Images: Write What you see in a Book, (John of Patmos receives instructions from an angel [Revelation 1:9-11]) illuminated manuscript illustration, the Cloisters Apocalypse, 14th century French production; A Third of the Sea Became Blood...a Third of the Ships Were Destroyed, (The second angel blows his trumpet after the opening of the seventh seal [Revelation 8:9]) the Cloisters Apocalypse.

4 comments:

Bob Flynn said...

Just to continue a bit further on the "graphic novel" tangent...I agree that length, breadth, and serious themes are fair categorizations. Problem is most people use the shorthand that graphic novels are for adults (mature audiences) and comic books are just kids stuff. "Graphic Novel" has in someways become the PC or buzzword for a comic. I hear it all the time from clients..."oooh, we want the character to be in a graphic novel," when in fact they are talking about a 1 or 2-page comic strip. And graphic novels are the new craze in the kid-lit community, when they are nothing but comic books---but it's okay for kids to read if you call them "graphic novels." What's so bad about the word "comic"?

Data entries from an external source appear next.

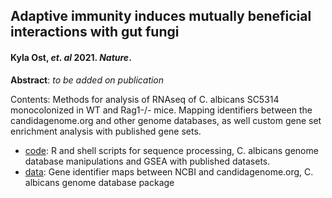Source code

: ## Adaptive immunity induces mutually beneficial interactions with gut fungi
#### Kyla Ost, *et. al* 2021. *Nature*.

**Abstract**: *to be added on publication*

Contents:
Methods for analysis of RNAseq of C. albicans SC5314 monocolonized in WT and Rag1-/- mice. Mapping identifiers between the candidagenome.org and other genome databases, as well custom gene set enrichment analysis with published gene sets.


- [code](https://github.com/wzacs1/Ost_CandidaRNAseq/tree/master/code): R and shell scripts for sequence processing, C. albicans genome database manipulations and GSEA with published datasets. 
- [data](https://github.com/wzacs1/Ost_CandidaRNAseq/tree/master/data): Gene identifier maps between NCBI and candidagenome.org, C. albicans genome database package

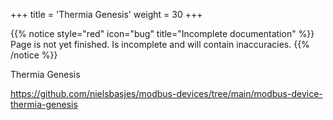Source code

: +++
title = 'Thermia Genesis'
weight = 30
+++

{{% notice style="red" icon="bug" title="Incomplete documentation" %}}
Page is not yet finished. Is incomplete and will contain inaccuracies.
{{% /notice %}}

Thermia Genesis

https://github.com/nielsbasjes/modbus-devices/tree/main/modbus-device-thermia-genesis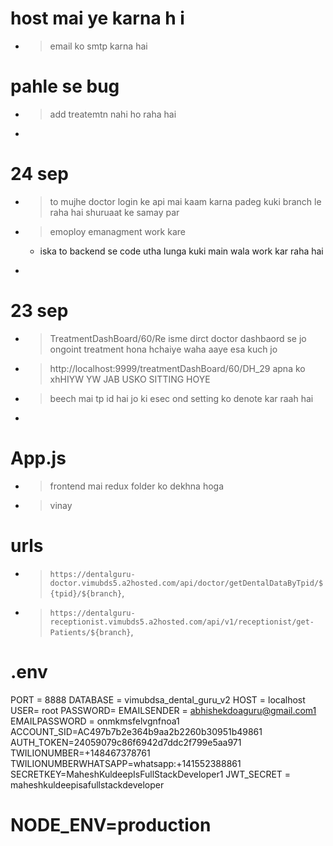 # host mai ye karna h i
- > email ko smtp karna hai 

# pahle se bug
- > add treatemtn nahi ho raha hai 
- > 

# 24 sep
- > to mujhe doctor login ke api mai kaam karna padeg kuki branch le raha hai shuruaat ke samay par
<!-- - > addtreatment nahi hua superadin ki jagah se -->
<!-- - > quick prescriition mai data aa jaye -->
- > emoploy emanagment work kare 
    - iska to backend se code utha lunga kuki main wala work kar raha hai 
<!-- - > email send nahi ho raha i -->
<!-- - > prescription mai desease bhi dikhani hai
- > treatmentSuggestion kok medical detail table mai deseasd bhi -->
- > 


# 23 sep
- > TreatmentDashBoard/60/Re isme dirct doctor dashbaord se jo ongoint treatment hona hchaiye waha aaye esa kuch jo 
- > http://localhost:9999/treatmentDashBoard/60/DH_29 apna ko xhHIYW YW JAB USKO SITTING HOYE 
- > beech mai tp id hai jo ki esec ond setting ko denote kar raah hai 
- > 

# App.js
<!-- - > code mai dekhna pdega ki kya kya import kiya gay hai jo receptionist app.js -->
<!-- - > and jo bhi receptionist ke app.js mai imported hai wo filed bhi is server mai exist kar rahe ho aur code bhi same ho -->
<!-- - > middleware folder ke code same hai ki nahi kuki dono mai hai  -->
<!-- - > app.js and scheduler same hone chhaiye  -->
- > frontend mai redux folder ko dekhna hoga
- > vinay

# urls 
- >  `https://dentalguru-doctor.vimubds5.a2hosted.com/api/doctor/getDentalDataByTpid/${tpid}/${branch}`,
- > `https://dentalguru-receptionist.vimubds5.a2hosted.com/api/v1/receptionist/get-Patients/${branch}`,


# .env
PORT = 8888
DATABASE = vimubdsa_dental_guru_v2
HOST = localhost
USER= root
PASSWORD=
EMAILSENDER = abhishekdoaguru@gmail.com1
EMAILPASSWORD  = onmkmsfelvgnfnoa1
ACCOUNT_SID=AC497b7b2e364b9aa2b2260b30951b49861
AUTH_TOKEN=24059079c86f6942d7ddc2f799e5aa971
TWILIONUMBER=+148467378761
TWILIONUMBERWHATSAPP=whatsapp:+141552388861
SECRETKEY=MaheshKuldeepIsFullStackDeveloper1
JWT_SECRET = maheshkuldeepisafullstackdeveloper
# NODE_ENV=production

I know your reasons are sincere and primarily intellectual. I would simply caution what I would term a "re-imaging campaign." It should be linguistically motivated, which I know that it is.

DB Dowd said...

Bob, to be clear, I am looking to identify and clarify certain shortcomings in our use of language, especially in the case of illustration. There is no magic bullet, I know. Really I want to rescue visual experience from poor categorization, so that the primacy of the made thing may be maintained and experienced, better to enjoy and evaluate it critically. I do not envision a campaign of any sort, nor do intend a new vocabulary for plausibly named things. I do aspire to more descriptive engagement in the empirical spirit I have recently mentioned.

And I get your frustration with the disfavor of "comic." Again, these troubles spring from a surprisingly poor set of terms that developed in English to name these visual forms. An odd bit of bad luck for so rich a territory and so supple a tongue as ours.

John Hendrix said...

Here's where some smarty pants says something like "And Eskimos have like 8,000 words for snow!"

Jaleen Grove said...

Oh good, now we're getting somewhere with an actual conversation about illustration!

I take your point about any "originary" pre-Plato meaning being moot today. Such is the genesis of language. Yet still I resist the urge to rename the discipline. And I'm still not agreeing the Word is superior. Yes, many people argued this for centuries, but so much scholarship of the 20th and present century have been postulating a return to the visual as dominant (not that I agree with them either; I'm still going for Both Are Equal). Marshall McLuhan is one, WJT Mitchell is another. With the advent of recent technology that can deliver images more efficiently than in the past it is possible to argue that we have become more visually literate than literacy-literate than, say, in 1830 or even 1930. New research in cognitive science (Hi, Dr Ann Marie Barry) is showing just how insidiously imagery gets past our consciousness and triggering memory, affecting how we think long before we deciphre the text.

There's been quite the anxiety in the field of illo over the past ten years, with stock and digital photography and the plethora of imagery available online and all. It has, in some ways though, been triggering a renaissance in the field. This seems to just be coming into focus now. I think it might be both the panic at the changes AND the shifting role of the illustrator because of it that it feeding this hankering for a new name. Maybe we ARE changing enough to warrant it. But I still don't want to lose the history.